• Directions for this task:
All the records below must be returned exactly as they stand.

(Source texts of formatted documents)
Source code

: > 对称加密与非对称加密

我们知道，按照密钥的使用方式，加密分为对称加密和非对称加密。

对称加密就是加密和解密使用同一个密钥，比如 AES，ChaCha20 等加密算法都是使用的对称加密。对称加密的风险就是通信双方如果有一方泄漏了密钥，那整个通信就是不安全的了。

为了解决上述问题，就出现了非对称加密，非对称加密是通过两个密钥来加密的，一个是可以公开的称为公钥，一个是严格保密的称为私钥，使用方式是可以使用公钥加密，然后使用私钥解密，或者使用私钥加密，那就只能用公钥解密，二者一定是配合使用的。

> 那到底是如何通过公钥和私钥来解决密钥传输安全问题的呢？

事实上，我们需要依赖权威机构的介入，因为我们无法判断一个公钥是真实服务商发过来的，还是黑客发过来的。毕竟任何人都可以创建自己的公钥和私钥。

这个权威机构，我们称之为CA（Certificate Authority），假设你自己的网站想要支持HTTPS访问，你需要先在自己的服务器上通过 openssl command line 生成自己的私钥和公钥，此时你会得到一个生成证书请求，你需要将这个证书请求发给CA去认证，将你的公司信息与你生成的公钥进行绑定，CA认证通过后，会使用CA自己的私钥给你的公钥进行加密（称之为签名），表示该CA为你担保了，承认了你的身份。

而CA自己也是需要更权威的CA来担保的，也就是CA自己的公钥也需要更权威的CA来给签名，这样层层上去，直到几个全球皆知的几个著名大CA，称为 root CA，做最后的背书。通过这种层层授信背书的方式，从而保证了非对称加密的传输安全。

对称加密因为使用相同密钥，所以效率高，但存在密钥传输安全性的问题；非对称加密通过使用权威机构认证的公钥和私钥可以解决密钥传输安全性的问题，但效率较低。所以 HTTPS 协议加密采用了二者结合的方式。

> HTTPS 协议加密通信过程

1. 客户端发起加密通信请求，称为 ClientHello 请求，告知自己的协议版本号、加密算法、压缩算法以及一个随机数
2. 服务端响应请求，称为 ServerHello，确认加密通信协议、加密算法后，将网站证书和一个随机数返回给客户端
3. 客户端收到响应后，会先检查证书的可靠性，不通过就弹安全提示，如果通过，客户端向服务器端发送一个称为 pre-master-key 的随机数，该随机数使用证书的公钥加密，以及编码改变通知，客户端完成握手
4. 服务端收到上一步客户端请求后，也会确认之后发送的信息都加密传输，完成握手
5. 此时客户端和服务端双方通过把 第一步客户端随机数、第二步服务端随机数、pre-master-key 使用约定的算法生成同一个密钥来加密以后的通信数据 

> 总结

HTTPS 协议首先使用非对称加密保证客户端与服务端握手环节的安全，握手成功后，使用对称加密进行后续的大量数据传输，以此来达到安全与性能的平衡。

• Response to the task:
Source code

: > 对称加密与非对称加密

我们知道，按照密钥的使用方式，加密分为对称加密和非对称加密。

对称加密就是加密和解密使用同一个密钥，比如 AES，ChaCha20 等加密算法都是使用的对称加密。对称加密的风险就是通信双方如果有一方泄漏了密钥，那整个通信就是不安全的了。

为了解决上述问题，就出现了非对称加密，非对称加密是通过两个密钥来加密的，一个是可以公开的称为公钥，一个是严格保密的称为私钥，使用方式是可以使用公钥加密，然后使用私钥解密，或者使用私钥加密，那就只能用公钥解密，二者一定是配合使用的。

> 那到底是如何通过公钥和私钥来解决密钥传输安全问题的呢？

事实上，我们需要依赖权威机构的介入，因为我们无法判断一个公钥是真实服务商发过来的，还是黑客发过来的。毕竟任何人都可以创建自己的公钥和私钥。

这个权威机构，我们称之为CA（Certificate Authority），假设你自己的网站想要支持HTTPS访问，你需要先在自己的服务器上通过 openssl command line 生成自己的私钥和公钥，此时你会得到一个生成证书请求，你需要将这个证书请求发给CA去认证，将你的公司信息与你生成的公钥进行绑定，CA认证通过后，会使用CA自己的私钥给你的公钥进行加密（称之为签名），表示该CA为你担保了，承认了你的身份。

而CA自己也是需要更权威的CA来担保的，也就是CA自己的公钥也需要更权威的CA来给签名，这样层层上去，直到几个全球皆知的几个著名大CA，称为 root CA，做最后的背书。通过这种层层授信背书的方式，从而保证了非对称加密的传输安全。

对称加密因为使用相同密钥，所以效率高，但存在密钥传输安全性的问题；非对称加密通过使用权威机构认证的公钥和私钥可以解决密钥传输安全性的问题，但效率较低。所以 HTTPS 协议加密采用了二者结合的方式。

> HTTPS 协议加密通信过程

1. 客户端发起加密通信请求，称为 ClientHello 请求，告知自己的协议版本号、加密算法、压缩算法以及一个随机数
2. 服务端响应请求，称为 ServerHello，确认加密通信协议、加密算法后，将网站证书和一个随机数返回给客户端
3. 客户端收到响应后，会先检查证书的可靠性，不通过就弹安全提示，如果通过，客户端向服务器端发送一个称为 pre-master-key 的随机数，该随机数使用证书的公钥加密，以及编码改变通知，客户端完成握手
4. 服务端收到上一步客户端请求后，也会确认之后发送的信息都加密传输，完成握手
5. 此时客户端和服务端双方通过把 第一步客户端随机数、第二步服务端随机数、pre-master-key 使用约定的算法生成同一个密钥来加密以后的通信数据 

> 总结

HTTPS 协议首先使用非对称加密保证客户端与服务端握手环节的安全，握手成功后，使用对称加密进行后续的大量数据传输，以此来达到安全与性能的平衡。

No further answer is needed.